Entonces abandonó su retiro y se trasladó a Jerez, donde obtuvo la autorización para atender a los prisioneros. Durante tres años vivió y trabajó en condiciones terribles entre la hez de la humanidad, para ayudar a los presos, alimentarlos con limosnas que salía a pedir de puerta en puerta y ablandar el corazón de criminales endurecidos, con dulces palabras de consuelo. Armado de infinita paciencia, soportó los desprecios, los insultos, la ingratitud y hasta los golpes. Después prestó sus servicios en los hospitales y ahí debió sufrir una persecución en regla, por parte de los directores, empleados y enfermeros, quienes veían en la devoción con que Juan cuidaba a los enfermos, un silencioso reproche a su propia negligencia y dureza de corazón.
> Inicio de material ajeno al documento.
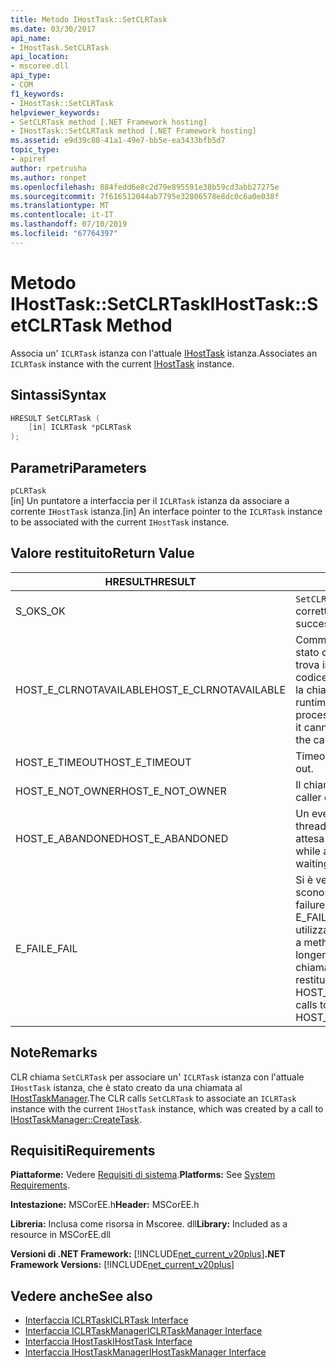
 ```yaml
---
title: Metodo IHostTask::SetCLRTask
ms.date: 03/30/2017
api_name:
- IHostTask.SetCLRTask
api_location:
- mscoree.dll
api_type:
- COM
f1_keywords:
- IHostTask::SetCLRTask
helpviewer_keywords:
- SetCLRTask method [.NET Framework hosting]
- IHostTask::SetCLRTask method [.NET Framework hosting]
ms.assetid: e9d39c80-41a1-49e7-bb5e-ea3433bfb5d7
topic_type:
- apiref
author: rpetrusha
ms.author: ronpet
ms.openlocfilehash: 884fedd6e8c2d79e895591e38b59cd3abb27275e
ms.sourcegitcommit: 7f616512044ab7795e32806578e8dc0c6a0e038f
ms.translationtype: MT
ms.contentlocale: it-IT
ms.lasthandoff: 07/10/2019
ms.locfileid: "67764397"
---
```

# <a name="ihosttasksetclrtask-method"></a><span data-ttu-id="16828-102">Metodo IHostTask::SetCLRTask</span><span class="sxs-lookup"><span data-stu-id="16828-102">IHostTask::SetCLRTask Method</span></span>
<span data-ttu-id="16828-103">Associa un' `ICLRTask` istanza con l'attuale [IHostTask](../../../../docs/framework/unmanaged-api/hosting/ihosttask-interface.md) istanza.</span><span class="sxs-lookup"><span data-stu-id="16828-103">Associates an `ICLRTask` instance with the current [IHostTask](../../../../docs/framework/unmanaged-api/hosting/ihosttask-interface.md) instance.</span></span>  
  
## <a name="syntax"></a><span data-ttu-id="16828-104">Sintassi</span><span class="sxs-lookup"><span data-stu-id="16828-104">Syntax</span></span>  
  
```cpp  
HRESULT SetCLRTask (  
    [in] ICLRTask *pCLRTask  
);  
```  
  
## <a name="parameters"></a><span data-ttu-id="16828-105">Parametri</span><span class="sxs-lookup"><span data-stu-id="16828-105">Parameters</span></span>  
 `pCLRTask`  
 <span data-ttu-id="16828-106">[in] Un puntatore a interfaccia per il `ICLRTask` istanza da associare a corrente `IHostTask` istanza.</span><span class="sxs-lookup"><span data-stu-id="16828-106">[in] An interface pointer to the `ICLRTask` instance to be associated with the current `IHostTask` instance.</span></span>  
  
## <a name="return-value"></a><span data-ttu-id="16828-107">Valore restituito</span><span class="sxs-lookup"><span data-stu-id="16828-107">Return Value</span></span>  
  
|<span data-ttu-id="16828-108">HRESULT</span><span class="sxs-lookup"><span data-stu-id="16828-108">HRESULT</span></span>|<span data-ttu-id="16828-109">Descrizione</span><span class="sxs-lookup"><span data-stu-id="16828-109">Description</span></span>|  
|-------------|-----------------|  
|<span data-ttu-id="16828-110">S_OK</span><span class="sxs-lookup"><span data-stu-id="16828-110">S_OK</span></span>|<span data-ttu-id="16828-111">`SetCLRTask` stato restituito correttamente.</span><span class="sxs-lookup"><span data-stu-id="16828-111">`SetCLRTask` returned successfully.</span></span>|  
|<span data-ttu-id="16828-112">HOST_E_CLRNOTAVAILABLE</span><span class="sxs-lookup"><span data-stu-id="16828-112">HOST_E_CLRNOTAVAILABLE</span></span>|<span data-ttu-id="16828-113">Common language runtime (CLR) non è stato caricato in un processo oppure si trova in uno stato in cui non può eseguire codice gestito o elaborare correttamente la chiamata.</span><span class="sxs-lookup"><span data-stu-id="16828-113">The common language runtime (CLR) has not been loaded into a process, or the CLR is in a state in which it cannot run managed code or process the call successfully.</span></span>|  
|<span data-ttu-id="16828-114">HOST_E_TIMEOUT</span><span class="sxs-lookup"><span data-stu-id="16828-114">HOST_E_TIMEOUT</span></span>|<span data-ttu-id="16828-115">Timeout della chiamata.</span><span class="sxs-lookup"><span data-stu-id="16828-115">The call timed out.</span></span>|  
|<span data-ttu-id="16828-116">HOST_E_NOT_OWNER</span><span class="sxs-lookup"><span data-stu-id="16828-116">HOST_E_NOT_OWNER</span></span>|<span data-ttu-id="16828-117">Il chiamante non possiede il blocco.</span><span class="sxs-lookup"><span data-stu-id="16828-117">The caller does not own the lock.</span></span>|  
|<span data-ttu-id="16828-118">HOST_E_ABANDONED</span><span class="sxs-lookup"><span data-stu-id="16828-118">HOST_E_ABANDONED</span></span>|<span data-ttu-id="16828-119">Un evento è stato annullato durante un thread bloccato o fiber è rimasta in attesa su di esso.</span><span class="sxs-lookup"><span data-stu-id="16828-119">An event was canceled while a blocked thread or fiber was waiting on it.</span></span>|  
|<span data-ttu-id="16828-120">E_FAIL</span><span class="sxs-lookup"><span data-stu-id="16828-120">E_FAIL</span></span>|<span data-ttu-id="16828-121">Si è verificato un errore irreversibile sconosciuto.</span><span class="sxs-lookup"><span data-stu-id="16828-121">An unknown catastrophic failure occurred.</span></span> <span data-ttu-id="16828-122">Quando un metodo di E_FAIL viene restituito, CLR non è più utilizzabile all'interno del processo.</span><span class="sxs-lookup"><span data-stu-id="16828-122">When a method returns E_FAIL, the CLR is no longer usable within the process.</span></span> <span data-ttu-id="16828-123">Le chiamate successive ai metodi di hosting restituiranno HOST_E_CLRNOTAVAILABLE.</span><span class="sxs-lookup"><span data-stu-id="16828-123">Subsequent calls to hosting methods return HOST_E_CLRNOTAVAILABLE.</span></span>|  
  
## <a name="remarks"></a><span data-ttu-id="16828-124">Note</span><span class="sxs-lookup"><span data-stu-id="16828-124">Remarks</span></span>  
 <span data-ttu-id="16828-125">CLR chiama `SetCLRTask` per associare un' `ICLRTask` istanza con l'attuale `IHostTask` istanza, che è stato creato da una chiamata al [IHostTaskManager](../../../../docs/framework/unmanaged-api/hosting/ihosttaskmanager-createtask-method.md).</span><span class="sxs-lookup"><span data-stu-id="16828-125">The CLR calls `SetCLRTask` to associate an `ICLRTask` instance with the current `IHostTask` instance, which was created by a call to [IHostTaskManager::CreateTask](../../../../docs/framework/unmanaged-api/hosting/ihosttaskmanager-createtask-method.md).</span></span>  
  
## <a name="requirements"></a><span data-ttu-id="16828-126">Requisiti</span><span class="sxs-lookup"><span data-stu-id="16828-126">Requirements</span></span>  
 <span data-ttu-id="16828-127">**Piattaforme:** Vedere [Requisiti di sistema](../../../../docs/framework/get-started/system-requirements.md).</span><span class="sxs-lookup"><span data-stu-id="16828-127">**Platforms:** See [System Requirements](../../../../docs/framework/get-started/system-requirements.md).</span></span>  
  
 <span data-ttu-id="16828-128">**Intestazione:** MSCorEE.h</span><span class="sxs-lookup"><span data-stu-id="16828-128">**Header:** MSCorEE.h</span></span>  
  
 <span data-ttu-id="16828-129">**Libreria:** Inclusa come risorsa in Mscoree. dll</span><span class="sxs-lookup"><span data-stu-id="16828-129">**Library:** Included as a resource in MSCorEE.dll</span></span>  
  
 <span data-ttu-id="16828-130">**Versioni di .NET Framework:** [!INCLUDE[net_current_v20plus](../../../../includes/net-current-v20plus-md.md)]</span><span class="sxs-lookup"><span data-stu-id="16828-130">**.NET Framework Versions:** [!INCLUDE[net_current_v20plus](../../../../includes/net-current-v20plus-md.md)]</span></span>  
  
## <a name="see-also"></a><span data-ttu-id="16828-131">Vedere anche</span><span class="sxs-lookup"><span data-stu-id="16828-131">See also</span></span>

- [<span data-ttu-id="16828-132">Interfaccia ICLRTask</span><span class="sxs-lookup"><span data-stu-id="16828-132">ICLRTask Interface</span></span>](../../../../docs/framework/unmanaged-api/hosting/iclrtask-interface.md)
- [<span data-ttu-id="16828-133">Interfaccia ICLRTaskManager</span><span class="sxs-lookup"><span data-stu-id="16828-133">ICLRTaskManager Interface</span></span>](../../../../docs/framework/unmanaged-api/hosting/iclrtaskmanager-interface.md)
- [<span data-ttu-id="16828-134">Interfaccia IHostTask</span><span class="sxs-lookup"><span data-stu-id="16828-134">IHostTask Interface</span></span>](../../../../docs/framework/unmanaged-api/hosting/ihosttask-interface.md)
- [<span data-ttu-id="16828-135">Interfaccia IHostTaskManager</span><span class="sxs-lookup"><span data-stu-id="16828-135">IHostTaskManager Interface</span></span>](../../../../docs/framework/unmanaged-api/hosting/ihosttaskmanager-interface.md)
En cambio, hubo otros que observaron a Juan y quedaron impresionados por su abnegación; tanto fue así, que una acaudalada pareja de la ciudad fundó un hospital, que dejó en manos de «El Pecador». Inmediatamente la casa se llenó de pacientes y acudieron también muchos jóvenes, movidos por el ejemplo de Juan y ansiosos por servir. Con el fin de que su obra no muriera con él, afilió su hospital al grupo que estaba al cuidado de la Orden de Hospitalarios, cuyo fundador, san Juan de Dios, había muerto en Sevilla cuando Juan «El Pecador» era un niño de cuatro años. También él ingresó a la orden.
A pesar de que su preocupación principal eran los enfermos, otorgaba su ayuda y su afecto a todos los afligidos. Reunía en torno suyo a las esposas abandonadas y les proporcionaba alimentos para sus cuerpos y buenos consejos para guía de sus almas. También solía juntar dinero para proporcionar una dote a las muchachas casaderas de pobre condición. Aún le quedaba tiempo para hacer frecuentes visitas a los prisioneros, a quienes nunca olvidó. A raíz de la toma de Cádiz por los ingleses, trescientos soldados españoles fugitivos llegaron a Jerez; el beato se hizo cargo de todos ellos y, por verdadero milagro, como admitían los propios soldados llenos de asombro, distribuyó comida y ropa entre todos, sin faltar ninguno. La actividad física de su existencia no le impedía alcanzar los altos niveles del espíritu; a menudo caía en arrobamientos, y, algunas veces, los éxtasis le sorprendían mientras realizaba sus obras de misericordia. En esos casos, al recuperar el conocimiento, se encontraba rodeado por los transeúntes curiosos que, tomándole por un loco o un borracho, le insultaban o se burlaban de él. Pero Juan sólo respondía con una humilde súplica para que le perdonaran sus rarezas y continuaba su camino, cabizbajo. Asimismo, se le atribuían dones proféticos, y se asegura que vaticinó la destrucción de la «Invencible Armada» española. A causa de la peste que contrajo al dedicarse a cuidar a las víctimas de una terrible epidemia que azotó a Jerez, murió Juan «El Pecador» en el año 1600, a la edad de cincuenta y cuatro años.